In the age of AI, the best strategy fits on a single page – and demands conviction to execute it.
Legend has it that in 1980, Mike Scott, then president of Apple, sent an internal one-page memo with the subject line:
“Effective immediately!! No more typewriters are to be purchased, leased, etc.”
He added a clear goal:
“By 1-1-81, no typewriters at Apple. We believe the typewriter is obsolete. Let’s prove it inside before we try and convince our customers.”

That was it. No matrices, no diagnostics, no endless plans.
One sentence was enough to capture a strategic direction:
If we want to change the world, we must start by changing how we work.
That memo explains better than any manual what a simple, living strategy means:
- It’s clear—everyone understands it.
- It’s relevant—it connects with the mission.
- It’s executable and measurable—it translates into immediate action.
Many of us have experienced the so-called “traditional” strategic planning process- too long, too expensive, and built on the illusion that the thicker the PDF, the stronger the strategy, as if more pages meant more control over the future. By the time that plan is finished, the world it was meant for has already changed.

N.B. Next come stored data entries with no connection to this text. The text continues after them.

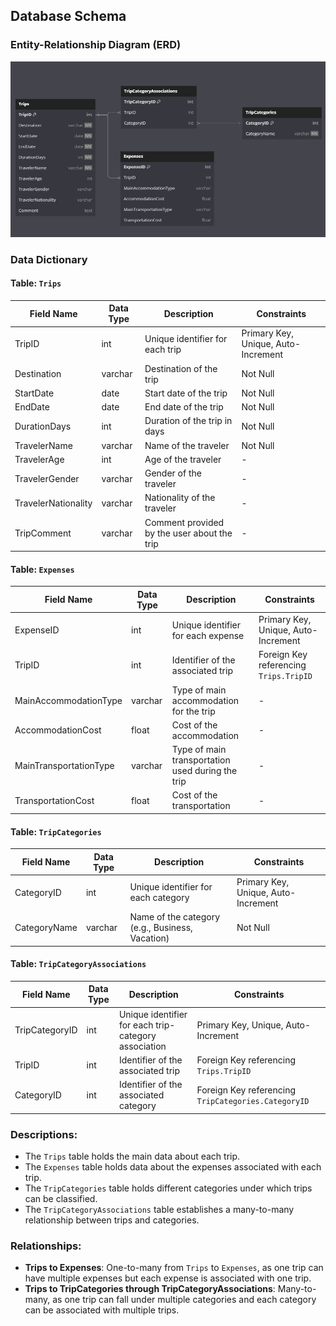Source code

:## Database Schema

### Entity-Relationship Diagram (ERD)
![ERD of JourneyJournal Database](entitydesign.png)

### Data Dictionary

#### Table: `Trips`

| Field Name | Data Type | Description | Constraints |
|------------|-----------|-------------|-------------|
| TripID | int | Unique identifier for each trip | Primary Key, Unique, Auto-Increment |
| Destination | varchar | Destination of the trip | Not Null |
| StartDate | date | Start date of the trip | Not Null |
| EndDate | date | End date of the trip | Not Null |
| DurationDays | int | Duration of the trip in days | Not Null |
| TravelerName | varchar | Name of the traveler | Not Null |
| TravelerAge | int | Age of the traveler | - |
| TravelerGender | varchar | Gender of the traveler | - |
| TravelerNationality | varchar | Nationality of the traveler | - |
| TripComment | varchar | Comment provided by the user about the trip | - |

#### Table: `Expenses`

| Field Name | Data Type | Description | Constraints |
|------------|-----------|-------------|-------------|
| ExpenseID | int | Unique identifier for each expense | Primary Key, Unique, Auto-Increment |
| TripID | int | Identifier of the associated trip | Foreign Key referencing `Trips.TripID` |
| MainAccommodationType | varchar | Type of main accommodation for the trip | - |
| AccommodationCost | float | Cost of the accommodation | - |
| MainTransportationType | varchar | Type of main transportation used during the trip | - |
| TransportationCost | float | Cost of the transportation | - |

#### Table: `TripCategories`

| Field Name | Data Type | Description | Constraints |
|------------|-----------|-------------|-------------|
| CategoryID | int | Unique identifier for each category | Primary Key, Unique, Auto-Increment |
| CategoryName | varchar | Name of the category (e.g., Business, Vacation) | Not Null |

#### Table: `TripCategoryAssociations`

| Field Name | Data Type | Description | Constraints |
|------------|-----------|-------------|-------------|
| TripCategoryID | int | Unique identifier for each trip-category association | Primary Key, Unique, Auto-Increment |
| TripID | int | Identifier of the associated trip | Foreign Key referencing `Trips.TripID` |
| CategoryID | int | Identifier of the associated category | Foreign Key referencing `TripCategories.CategoryID` |

### Descriptions:
- The `Trips` table holds the main data about each trip.
- The `Expenses` table holds data about the expenses associated with each trip.
- The `TripCategories` table holds different categories under which trips can be classified.
- The `TripCategoryAssociations` table establishes a many-to-many relationship between trips and categories.

### Relationships:
- **Trips to Expenses**: One-to-many from `Trips` to `Expenses`, as one trip can have multiple expenses but each expense is associated with one trip.
- **Trips to TripCategories through TripCategoryAssociations**: Many-to-many, as one trip can fall under multiple categories and each category can be associated with multiple trips.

Plenty of organizations remain trapped in the planning fallacy: believing that a bigger, more complex plan equals a better strategy.
This doesn’t mean we should fall into the tyranny of the tweet- 280 characters or less- but it’s clear that those massive PDFs once called strategic plans are now almost useless.
Just two years ago, the word ChatGPT didn’t mean much to most people. Today, according to the latest surveys, 65% of consumers in Latin America use AI, a technology capable of producing a full organizational diagnosis with real data in five minutes- something that would have taken a consultant countless hours not long ago.
And we all know this is only the beginning. Sam Altman, the kind of modern-day oracle now at the center of OpenAI’s power, recently said that the next 18 months will change everything in terms of AI’s impact. Back in 2022, we still used the term VUCA to describe Volatile, Uncertain, Complex, and Ambiguous environments. As I write this, at the end of 2025, VUCA already feels like a concept from the past.
In this new state of mega-volatility, planning three years ahead is a gamble; a five-year plan is pure madness.
Today’s strategy- any organization’s strategy- must serve a purpose.
Contemporary planning must focus on defining a shared “how.”
It’s not a list of tasks; it’s a common framework for acting, deciding, and adapting as everything changes.
This is where agile planning comes in- replacing rigidity with continuous learning cycles.
Planning is no longer about predicting; it’s about learning in motion.
Those nostalgic annual or semiannual “planning retreats” are now obsolete.
Today’s planning is iterative, and power lies in moving fast without losing meaning.
The Apple story is more than illustrative: eliminating typewriters wasn’t just about efficiency- it was a declaration of identity, written in a one-pager.
Every organization has its own “typewriter” it must let go of to move forward- and its own one-page memo it needs to write, so everyone knows which way to steer the ship.
Today, in the era of AI and permanent uncertainty, the essential strategic question is not “what will we do?” but rather:
How will we keep acting with clarity, agility, and purpose… and with deep commitment to execution?
The only strategy that truly matters is not the one that’s written- it’s the one that’s lived.
Perhaps the next great strategy won’t be measured by its length, but by how many people can explain it in a single sentence.